Work task:
Nothing other than an exact copy of the lines from the one containing "## Parameters" through the last line of the listing below should be written.
▼
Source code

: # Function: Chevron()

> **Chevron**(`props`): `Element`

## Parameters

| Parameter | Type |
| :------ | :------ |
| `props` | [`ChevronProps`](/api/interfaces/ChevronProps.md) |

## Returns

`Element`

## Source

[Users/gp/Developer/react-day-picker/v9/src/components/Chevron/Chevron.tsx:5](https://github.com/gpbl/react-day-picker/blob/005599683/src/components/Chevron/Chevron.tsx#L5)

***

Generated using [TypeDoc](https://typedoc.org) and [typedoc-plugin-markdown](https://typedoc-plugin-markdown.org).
▲
Solution for this problem:
## Parameters

| Parameter | Type |
| :------ | :------ |
| `props` | [`ChevronProps`](/api/interfaces/ChevronProps.md) |

## Returns

`Element`

## Source

[Users/gp/Developer/react-day-picker/v9/src/components/Chevron/Chevron.tsx:5](https://github.com/gpbl/react-day-picker/blob/005599683/src/components/Chevron/Chevron.tsx#L5)

***

Generated using [TypeDoc](https://typedoc.org) and [typedoc-plugin-markdown](https://typedoc-plugin-markdown.org).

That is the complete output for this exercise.